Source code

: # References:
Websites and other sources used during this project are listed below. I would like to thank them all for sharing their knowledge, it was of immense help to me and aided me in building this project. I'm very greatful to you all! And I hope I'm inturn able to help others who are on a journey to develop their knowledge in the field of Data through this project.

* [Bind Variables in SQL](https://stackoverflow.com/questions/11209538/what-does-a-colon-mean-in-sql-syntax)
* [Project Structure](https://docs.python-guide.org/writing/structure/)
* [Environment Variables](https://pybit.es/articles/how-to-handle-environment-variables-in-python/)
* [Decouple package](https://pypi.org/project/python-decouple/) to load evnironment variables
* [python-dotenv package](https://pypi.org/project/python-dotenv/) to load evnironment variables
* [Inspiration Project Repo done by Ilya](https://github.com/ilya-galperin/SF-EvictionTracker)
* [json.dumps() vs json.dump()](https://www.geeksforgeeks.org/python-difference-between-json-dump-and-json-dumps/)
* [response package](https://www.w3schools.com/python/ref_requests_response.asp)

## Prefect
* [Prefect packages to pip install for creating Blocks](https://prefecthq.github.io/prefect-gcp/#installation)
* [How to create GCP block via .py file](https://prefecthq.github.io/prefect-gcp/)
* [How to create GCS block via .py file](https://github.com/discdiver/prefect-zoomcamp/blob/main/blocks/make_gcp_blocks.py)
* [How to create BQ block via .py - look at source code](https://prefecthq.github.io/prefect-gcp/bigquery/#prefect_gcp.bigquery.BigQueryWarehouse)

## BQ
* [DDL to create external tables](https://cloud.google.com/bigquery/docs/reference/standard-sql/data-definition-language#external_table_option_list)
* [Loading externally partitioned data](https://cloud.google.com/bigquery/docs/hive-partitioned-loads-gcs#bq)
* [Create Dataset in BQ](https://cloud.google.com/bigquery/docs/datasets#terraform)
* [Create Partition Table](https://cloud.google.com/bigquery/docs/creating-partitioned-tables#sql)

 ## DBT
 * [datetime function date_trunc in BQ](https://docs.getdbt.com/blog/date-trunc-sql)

— Your objective —
Repeat the whole listing above, word for word.

— Solution to the exercise —
Source code

: # References:
Websites and other sources used during this project are listed below. I would like to thank them all for sharing their knowledge, it was of immense help to me and aided me in building this project. I'm very greatful to you all! And I hope I'm inturn able to help others who are on a journey to develop their knowledge in the field of Data through this project.

* [Bind Variables in SQL](https://stackoverflow.com/questions/11209538/what-does-a-colon-mean-in-sql-syntax)
* [Project Structure](https://docs.python-guide.org/writing/structure/)
* [Environment Variables](https://pybit.es/articles/how-to-handle-environment-variables-in-python/)
* [Decouple package](https://pypi.org/project/python-decouple/) to load evnironment variables
* [python-dotenv package](https://pypi.org/project/python-dotenv/) to load evnironment variables
* [Inspiration Project Repo done by Ilya](https://github.com/ilya-galperin/SF-EvictionTracker)
* [json.dumps() vs json.dump()](https://www.geeksforgeeks.org/python-difference-between-json-dump-and-json-dumps/)
* [response package](https://www.w3schools.com/python/ref_requests_response.asp)

## Prefect
* [Prefect packages to pip install for creating Blocks](https://prefecthq.github.io/prefect-gcp/#installation)
* [How to create GCP block via .py file](https://prefecthq.github.io/prefect-gcp/)
* [How to create GCS block via .py file](https://github.com/discdiver/prefect-zoomcamp/blob/main/blocks/make_gcp_blocks.py)
* [How to create BQ block via .py - look at source code](https://prefecthq.github.io/prefect-gcp/bigquery/#prefect_gcp.bigquery.BigQueryWarehouse)

## BQ
* [DDL to create external tables](https://cloud.google.com/bigquery/docs/reference/standard-sql/data-definition-language#external_table_option_list)
* [Loading externally partitioned data](https://cloud.google.com/bigquery/docs/hive-partitioned-loads-gcs#bq)
* [Create Dataset in BQ](https://cloud.google.com/bigquery/docs/datasets#terraform)
* [Create Partition Table](https://cloud.google.com/bigquery/docs/creating-partitioned-tables#sql)

 ## DBT
 * [datetime function date_trunc in BQ](https://docs.getdbt.com/blog/date-trunc-sql)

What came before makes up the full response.